2015-03-30 10:04:19,975 INFO  [default] reading "fungitrees/ott1010493.tre"...
2015-03-30 10:04:19,975 INFO  [default] reading "fungitrees/ott1026597.tre"...
2015-03-30 10:04:19,977 INFO  [default] reading "fungitrees/ott103001.tre"...
2015-03-30 10:04:19,978 INFO  [default] reading "fungitrees/ott103002.tre"...
2015-03-30 10:04:19,983 INFO  [default] reading "fungitrees/ott1031212.tre"...
2015-03-30 10:04:19,984 INFO  [default] reading "fungitrees/ott104185.tre"...
ERROR. Exiting due to an exception:
OTT id not found 222914

is a little confusing: it dies in the middle of processing the inputs (i.e. not all inputs are lited above; many more to go). It seems like file "ott1098854.tre" is the problem, but I believe it is simply that "fungi.synth.tre" does not contain the taxon that is present in "Pruned_Fungi_taxonomy_all-inputs.tre". It seems like it starts processing the input trees before it has decided there is a conflict between the taxonomy and synth trees.

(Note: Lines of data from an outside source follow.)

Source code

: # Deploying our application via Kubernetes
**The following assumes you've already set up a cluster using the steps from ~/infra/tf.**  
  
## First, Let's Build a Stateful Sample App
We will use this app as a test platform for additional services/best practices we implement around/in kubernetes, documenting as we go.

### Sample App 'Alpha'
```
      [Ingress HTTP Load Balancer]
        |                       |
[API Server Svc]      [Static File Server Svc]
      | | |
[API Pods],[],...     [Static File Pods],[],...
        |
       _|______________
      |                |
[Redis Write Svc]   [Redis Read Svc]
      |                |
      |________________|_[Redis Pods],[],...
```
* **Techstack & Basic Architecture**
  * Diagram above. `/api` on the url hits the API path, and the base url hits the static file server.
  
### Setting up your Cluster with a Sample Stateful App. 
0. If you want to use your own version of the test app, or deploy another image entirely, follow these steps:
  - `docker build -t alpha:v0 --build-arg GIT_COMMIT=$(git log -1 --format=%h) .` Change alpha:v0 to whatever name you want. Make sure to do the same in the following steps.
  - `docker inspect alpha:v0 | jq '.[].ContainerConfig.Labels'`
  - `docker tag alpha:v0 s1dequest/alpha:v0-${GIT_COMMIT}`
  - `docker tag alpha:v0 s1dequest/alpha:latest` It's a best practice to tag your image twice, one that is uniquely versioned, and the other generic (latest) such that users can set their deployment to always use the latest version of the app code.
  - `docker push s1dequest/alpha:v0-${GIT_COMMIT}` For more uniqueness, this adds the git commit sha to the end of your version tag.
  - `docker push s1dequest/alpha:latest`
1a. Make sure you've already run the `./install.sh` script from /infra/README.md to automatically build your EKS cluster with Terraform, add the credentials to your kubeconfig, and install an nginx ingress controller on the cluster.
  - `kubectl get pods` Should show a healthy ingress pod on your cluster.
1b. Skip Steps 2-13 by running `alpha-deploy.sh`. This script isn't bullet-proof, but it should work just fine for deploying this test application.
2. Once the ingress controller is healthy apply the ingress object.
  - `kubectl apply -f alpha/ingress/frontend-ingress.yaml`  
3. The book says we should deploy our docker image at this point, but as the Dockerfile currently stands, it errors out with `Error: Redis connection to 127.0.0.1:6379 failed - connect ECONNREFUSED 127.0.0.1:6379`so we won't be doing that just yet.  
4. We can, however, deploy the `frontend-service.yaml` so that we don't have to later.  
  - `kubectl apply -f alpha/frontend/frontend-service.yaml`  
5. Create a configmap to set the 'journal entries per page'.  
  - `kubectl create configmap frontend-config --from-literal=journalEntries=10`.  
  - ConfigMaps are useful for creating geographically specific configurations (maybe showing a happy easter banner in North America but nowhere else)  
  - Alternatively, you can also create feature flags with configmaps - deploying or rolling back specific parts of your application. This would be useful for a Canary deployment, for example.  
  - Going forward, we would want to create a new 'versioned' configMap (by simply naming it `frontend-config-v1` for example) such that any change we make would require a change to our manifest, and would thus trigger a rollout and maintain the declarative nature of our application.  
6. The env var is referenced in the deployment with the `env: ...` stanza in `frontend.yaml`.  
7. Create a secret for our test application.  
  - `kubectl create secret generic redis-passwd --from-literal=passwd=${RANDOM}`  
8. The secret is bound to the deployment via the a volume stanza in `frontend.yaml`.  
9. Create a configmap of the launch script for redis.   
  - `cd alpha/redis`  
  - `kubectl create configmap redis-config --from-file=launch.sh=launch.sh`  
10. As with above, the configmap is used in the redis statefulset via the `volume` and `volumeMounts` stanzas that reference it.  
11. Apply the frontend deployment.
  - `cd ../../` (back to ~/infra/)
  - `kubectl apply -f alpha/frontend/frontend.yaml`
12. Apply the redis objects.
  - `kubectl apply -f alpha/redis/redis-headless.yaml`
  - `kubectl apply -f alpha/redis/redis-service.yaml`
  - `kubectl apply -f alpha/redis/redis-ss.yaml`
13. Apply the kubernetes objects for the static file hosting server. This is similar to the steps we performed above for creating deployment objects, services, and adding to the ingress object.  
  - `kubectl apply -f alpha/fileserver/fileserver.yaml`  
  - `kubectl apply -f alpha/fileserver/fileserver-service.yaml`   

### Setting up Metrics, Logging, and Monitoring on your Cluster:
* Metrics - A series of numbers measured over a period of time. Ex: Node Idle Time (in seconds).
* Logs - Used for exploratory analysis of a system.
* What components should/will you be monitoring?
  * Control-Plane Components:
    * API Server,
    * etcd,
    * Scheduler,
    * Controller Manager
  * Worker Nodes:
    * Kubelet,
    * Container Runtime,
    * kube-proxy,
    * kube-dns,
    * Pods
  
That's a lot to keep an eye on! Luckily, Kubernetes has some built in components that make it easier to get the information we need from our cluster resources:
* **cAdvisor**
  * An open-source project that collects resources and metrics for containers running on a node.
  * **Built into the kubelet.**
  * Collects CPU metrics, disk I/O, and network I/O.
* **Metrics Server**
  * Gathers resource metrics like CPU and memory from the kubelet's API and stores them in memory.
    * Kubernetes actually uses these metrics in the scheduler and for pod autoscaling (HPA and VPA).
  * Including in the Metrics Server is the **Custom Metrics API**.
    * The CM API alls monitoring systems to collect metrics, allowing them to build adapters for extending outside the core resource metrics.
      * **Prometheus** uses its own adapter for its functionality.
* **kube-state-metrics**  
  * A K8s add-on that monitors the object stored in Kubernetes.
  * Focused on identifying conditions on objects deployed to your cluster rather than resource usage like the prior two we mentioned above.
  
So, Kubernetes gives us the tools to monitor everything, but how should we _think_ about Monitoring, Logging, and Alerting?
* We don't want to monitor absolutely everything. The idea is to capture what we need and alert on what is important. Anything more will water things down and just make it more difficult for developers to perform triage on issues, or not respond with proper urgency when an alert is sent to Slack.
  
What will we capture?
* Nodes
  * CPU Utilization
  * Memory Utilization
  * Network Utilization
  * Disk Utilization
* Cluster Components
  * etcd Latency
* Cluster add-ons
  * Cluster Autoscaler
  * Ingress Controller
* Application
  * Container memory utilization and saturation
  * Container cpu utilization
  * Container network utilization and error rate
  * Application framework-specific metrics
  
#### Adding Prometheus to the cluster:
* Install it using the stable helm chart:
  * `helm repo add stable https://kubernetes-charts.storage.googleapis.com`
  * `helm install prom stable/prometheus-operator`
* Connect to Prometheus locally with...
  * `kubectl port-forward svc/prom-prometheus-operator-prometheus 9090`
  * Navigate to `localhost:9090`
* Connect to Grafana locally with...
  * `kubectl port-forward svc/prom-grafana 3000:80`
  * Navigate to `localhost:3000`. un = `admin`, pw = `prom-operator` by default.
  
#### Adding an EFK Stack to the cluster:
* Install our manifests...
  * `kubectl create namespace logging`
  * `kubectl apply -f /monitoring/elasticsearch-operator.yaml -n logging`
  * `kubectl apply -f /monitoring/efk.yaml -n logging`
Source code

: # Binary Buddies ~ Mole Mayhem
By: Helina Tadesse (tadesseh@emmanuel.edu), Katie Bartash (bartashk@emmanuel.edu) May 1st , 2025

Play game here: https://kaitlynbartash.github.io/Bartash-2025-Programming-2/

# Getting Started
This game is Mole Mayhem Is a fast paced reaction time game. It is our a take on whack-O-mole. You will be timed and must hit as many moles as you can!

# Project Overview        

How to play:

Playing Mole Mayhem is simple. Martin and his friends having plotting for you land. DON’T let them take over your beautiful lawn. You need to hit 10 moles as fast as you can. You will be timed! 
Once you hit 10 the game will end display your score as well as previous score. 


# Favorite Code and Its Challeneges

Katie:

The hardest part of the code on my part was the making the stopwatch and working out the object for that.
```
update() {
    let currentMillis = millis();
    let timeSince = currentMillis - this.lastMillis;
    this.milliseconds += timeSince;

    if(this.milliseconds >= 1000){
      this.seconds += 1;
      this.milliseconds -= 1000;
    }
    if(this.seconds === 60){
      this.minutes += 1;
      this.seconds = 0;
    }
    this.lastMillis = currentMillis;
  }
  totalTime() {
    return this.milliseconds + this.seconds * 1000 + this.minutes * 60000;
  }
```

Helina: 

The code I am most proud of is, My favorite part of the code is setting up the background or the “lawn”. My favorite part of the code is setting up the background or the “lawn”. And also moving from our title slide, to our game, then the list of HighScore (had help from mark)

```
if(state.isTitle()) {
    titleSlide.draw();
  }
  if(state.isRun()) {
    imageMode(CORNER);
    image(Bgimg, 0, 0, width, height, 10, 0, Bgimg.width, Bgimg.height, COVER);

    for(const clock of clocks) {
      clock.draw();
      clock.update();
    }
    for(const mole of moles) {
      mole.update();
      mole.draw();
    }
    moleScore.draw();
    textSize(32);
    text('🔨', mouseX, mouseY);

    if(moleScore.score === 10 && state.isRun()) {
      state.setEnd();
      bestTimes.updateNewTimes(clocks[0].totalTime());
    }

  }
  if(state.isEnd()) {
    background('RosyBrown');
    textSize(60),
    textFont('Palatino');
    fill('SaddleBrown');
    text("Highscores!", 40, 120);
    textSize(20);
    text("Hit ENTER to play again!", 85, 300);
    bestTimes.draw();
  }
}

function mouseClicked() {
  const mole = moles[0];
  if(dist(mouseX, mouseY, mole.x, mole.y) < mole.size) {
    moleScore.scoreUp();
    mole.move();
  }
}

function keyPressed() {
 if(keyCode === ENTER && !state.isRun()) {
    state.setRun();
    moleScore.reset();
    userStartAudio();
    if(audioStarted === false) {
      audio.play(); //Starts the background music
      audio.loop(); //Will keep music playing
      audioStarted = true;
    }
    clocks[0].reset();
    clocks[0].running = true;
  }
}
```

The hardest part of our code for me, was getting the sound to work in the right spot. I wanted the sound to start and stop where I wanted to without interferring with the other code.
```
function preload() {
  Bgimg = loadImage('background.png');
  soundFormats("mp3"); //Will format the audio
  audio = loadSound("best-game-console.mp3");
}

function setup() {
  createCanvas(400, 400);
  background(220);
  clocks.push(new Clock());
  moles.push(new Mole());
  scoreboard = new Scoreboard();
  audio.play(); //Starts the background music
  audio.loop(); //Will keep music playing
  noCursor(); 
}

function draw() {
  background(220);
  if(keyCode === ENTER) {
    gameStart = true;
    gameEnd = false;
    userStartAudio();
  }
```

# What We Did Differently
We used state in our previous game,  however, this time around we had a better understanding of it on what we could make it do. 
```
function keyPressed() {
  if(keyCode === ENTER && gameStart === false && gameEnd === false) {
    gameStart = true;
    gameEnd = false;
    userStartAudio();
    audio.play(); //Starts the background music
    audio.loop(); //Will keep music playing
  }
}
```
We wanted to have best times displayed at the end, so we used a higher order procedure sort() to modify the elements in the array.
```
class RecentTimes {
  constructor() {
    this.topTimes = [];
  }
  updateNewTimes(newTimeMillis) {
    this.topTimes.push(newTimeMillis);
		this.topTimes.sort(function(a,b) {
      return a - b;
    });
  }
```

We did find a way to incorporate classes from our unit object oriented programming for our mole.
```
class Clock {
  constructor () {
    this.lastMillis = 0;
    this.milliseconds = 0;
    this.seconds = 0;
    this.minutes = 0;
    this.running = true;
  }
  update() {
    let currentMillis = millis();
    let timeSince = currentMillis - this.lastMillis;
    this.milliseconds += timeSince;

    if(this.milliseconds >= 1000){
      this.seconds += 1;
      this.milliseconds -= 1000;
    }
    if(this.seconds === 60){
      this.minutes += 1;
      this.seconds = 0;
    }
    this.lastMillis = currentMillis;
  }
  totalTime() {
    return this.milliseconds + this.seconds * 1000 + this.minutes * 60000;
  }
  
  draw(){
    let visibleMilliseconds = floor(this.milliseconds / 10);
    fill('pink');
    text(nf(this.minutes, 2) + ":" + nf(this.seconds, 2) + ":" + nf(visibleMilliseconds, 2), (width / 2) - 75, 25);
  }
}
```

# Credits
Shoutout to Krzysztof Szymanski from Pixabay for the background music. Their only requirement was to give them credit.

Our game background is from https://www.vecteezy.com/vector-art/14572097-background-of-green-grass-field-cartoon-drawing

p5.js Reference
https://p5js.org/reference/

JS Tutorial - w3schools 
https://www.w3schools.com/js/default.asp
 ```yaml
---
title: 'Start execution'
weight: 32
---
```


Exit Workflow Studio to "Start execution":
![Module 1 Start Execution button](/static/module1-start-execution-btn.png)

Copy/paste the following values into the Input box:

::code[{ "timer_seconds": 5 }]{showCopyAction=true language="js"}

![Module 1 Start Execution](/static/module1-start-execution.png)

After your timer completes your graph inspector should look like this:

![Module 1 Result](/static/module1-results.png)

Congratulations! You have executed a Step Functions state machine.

Anyway, unless I am off my rocker, this is not working as desired (i.e. to produce files condusive to downstream testing).

josephwb commented 9 years ago

Just a follow-up note on this.

The key to avoiding this problem (for me) is to first filter (currently using python) taxonomy by what treemachine skips (so that the taxonomy should contain the same tip set as the synthetic tree). Problem is, especially for the proverbial Joe-Shmoe, what treemachine actually uses to filter is not immediately obvious (e.g.).

So, yeah, it would be great if this method threw out such problematic taxa as above using just the inputs, so that a user wouldn't have to be aware of whatever taxonomy pruning has occurred elsewhere.

mtholder commented 9 years ago

I'll certainly leave this open as a feature request. the otc-uncontested-decompose and otc-find-unsupported-nodes were written assuming that the leaf set of the taxonomy and the leaf set of the synth tree are the same. Shouldn't be too hard to deal with these non-terminal cases internally. But I'm afraid that I won't get to it soon. So the workaround of using a taxonomy and synth tree with the same leaf set will have to do for the time being (unless someone else wants to fix this).

It is far from complete, but I have been working on documenting the thinking behind otcetera in the doc subdir (pdf version posted http://phylo.bio.ku.edu/ot/summarizing-taxonomy-plus-trees.pdf )

josephwb commented 9 years ago

Agreed. Not really an issue for me now that I've got an appropriately filtered taxonomy.